Heermann's Gull

Bird of the Month: Heermann's Gull

By Hugh Jennings

PC: Mick Thompson (Heermann’s Gull)

PC: Mick Thompson (Heermann’s Gull)

Scientific Name: Larus heermanni

Length 19 in

AOU Band code HRGU

The Heermann’s Gull (HRGU, not to be confused with HEGU for a Herring Gull) is about 19 inches long. Its genus, Larus, is from the Greek word meaning a ravenous seabird. The species name was given in 1852 by John Cassin for Dr. Adolphus Heermann, a mid-19th century field collector of birds and their eggs, especially in California. This western gull is the easiest to identify. An adult is generally dark gray with whitish head, red bill and black tail.
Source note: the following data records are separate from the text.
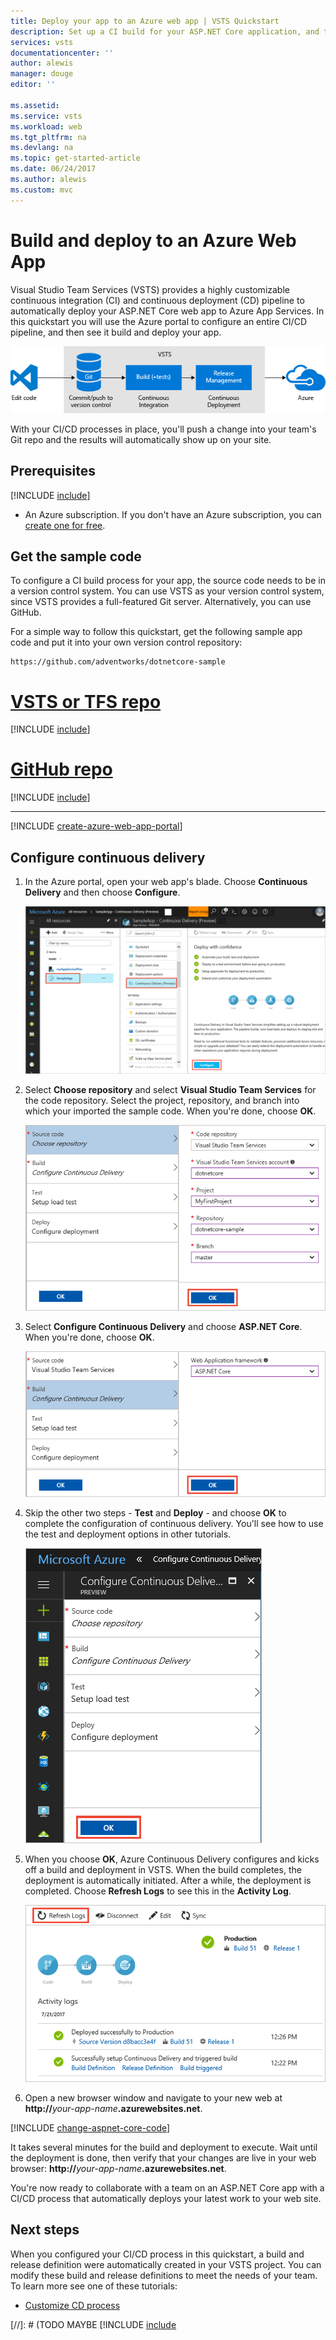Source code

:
 ```yaml
---
title: Deploy your app to an Azure web app | VSTS Quickstart
description: Set up a CI build for your ASP.NET Core application, and then a CD release to Azure web apps
services: vsts
documentationcenter: ''
author: alewis
manager: douge
editor: ''

ms.assetid:
ms.service: vsts
ms.workload: web
ms.tgt_pltfrm: na
ms.devlang: na
ms.topic: get-started-article
ms.date: 06/24/2017
ms.author: alewis
ms.custom: mvc
---
```


# Build and deploy to an Azure Web App

Visual Studio Team Services (VSTS) provides a highly customizable continuous integration (CI) and continuous deployment (CD) pipeline to automatically deploy your ASP.NET Core web app to Azure App Services. In this quickstart you will use the Azure portal to configure an entire CI/CD pipeline, and then see it build and deploy your app.

![A typical release pipeline for web applications](_shared/_img/vscode-git-ci-cd-to-azure.png)

With your CI/CD processes in place, you'll push a change into your team's Git repo and the results will automatically show up on your site.

<!--
![Screenshot showing ASP.NET Core web app](_img/aspnet-core-to-windows-vm/cicd-get-started-dotnetcore-sample.png)
-->

## Prerequisites

[!INCLUDE [include](../../../_shared/ci-cd-prerequisites-vsts.md)]
* An Azure subscription. If you don't have an Azure subscription, you can [create one for free](https://azure.microsoft.com/free/?WT.mc_id=A261C142F).

## Get the sample code

To configure a CI build process for your app, the source code needs to be in a version control system. You can use VSTS as your version control system, since VSTS provides a full-featured Git server. Alternatively, you can use GitHub.

For a simple way to follow this quickstart, get the following sample app code and put it into your own version control repository:

```
https://github.com/adventworks/dotnetcore-sample
```

# [VSTS or TFS repo](#tab/vsts)

[!INCLUDE [include](../../_shared/get-sample-code-vsts-tfs-2017-update-2.md)]

# [GitHub repo](#tab/github)

[!INCLUDE [include](../../_shared/get-sample-code-github.md)]

---

<a name="create-webapp-portal"></a>

[!INCLUDE [create-azure-web-app-portal](_shared/create-azure-web-app-portal.md)]

## Configure continuous delivery

1. In the Azure portal, open your web app's blade. Choose **Continuous Delivery** and then choose **Configure**.

   ![Starting Continuous Delivery configuration](_img/aspnet-core-to-azure-webapp/continuous-delivery-intro.png)

1. Select **Choose repository** and select **Visual Studio Team Services** for the code repository. Select the project, repository, and branch into which your imported the sample code. When you're done, choose **OK**.

   ![Configuring the source code repository](_img/aspnet-core-to-azure-webapp/continuous-delivery-repository.png)

1. Select **Configure Continuous Delivery** and choose **ASP.NET Core**. When you're done, choose **OK**.

   ![Configuring the app type](_img/aspnet-core-to-azure-webapp/continuous-delivery-apptype.png)

1. Skip the other two steps - **Test** and **Deploy** - and choose **OK** to complete the configuration of continuous delivery. You'll see how to use the test and deployment options in other tutorials.

   ![Completing the configuration](_img/aspnet-core-to-azure-webapp/continuous-delivery-complete.png)

1. When you choose **OK**, Azure Continuous Delivery configures and kicks off a build and deployment in VSTS.
   When the build completes, the deployment is automatically initiated.
   After a while, the deployment is completed. Choose **Refresh Logs** to see this in the **Activity Log**.

   ![Viewing the log when deployment is complete](_img/aspnet-core-to-azure-webapp/continuous-delivery-log2.png)

1. Open a new browser window and navigate to your new web at **http://**_your-app-name_**.azurewebsites.net**.

[!INCLUDE [change-aspnet-core-code](_shared/change-aspnet-core-code.md)]

It takes several minutes for the build and deployment to execute.
Wait until the deployment is done, then verify that your changes are live in your web browser: **http://**_your-app-name_**.azurewebsites.net**.

You're now ready to collaborate with a team on an ASP.NET Core app with a CI/CD process that automatically deploys your latest work to your web site.

## Next steps

When you configured your CI/CD process in this quickstart, a build and release definition were automatically created in your VSTS project. You can modify these build and release definitions to meet the needs of your team. To learn more see one of these tutorials:

* [Customize CD process](../../../actions/define-multistage-release-process.md)

[//]: # (TODO MAYBE [!INCLUDE [include](_shared/quickstart-next-steps.md)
This bird has a reverse migration, i.e., it moves north for the winter. It nests in western Mexico and then migrates north along Pacific coast in summer and fall. It arrives on the Washington coast in late July or August. Its migration is timed with the movement of Brown Pelicans. When a pelican comes to the surface with a fish, a HRGU is often waiting to try to take the fish out of its pouch. Even though this gull is not large, it is aggressive and harasses other birds to make them drop their catch. It forages in flight over the sea, dipping to the surface or diving into the water for fish. It is usually found along the immediate coast, including beaches, rocky shores, estuaries, lagoons and offshore kelp beds.

Its diet is small fish, crustaceans and mollusks. It sometimes eats eggs of other birds, refuse or carrion. The HRGUs nest in the spring in colonies, some very large, on islands off the west coast of Mexico. The nest is on level ground. It may be in just a shallow scrape in the soil or between boulders. It makes the nest of sticks and grasses, sometimes lined with feathers. There are 2-3 eggs, gray with darker marks. Incubation is by both parents for about 28 days. The young are fed by both parents. The age at first flight is unknown.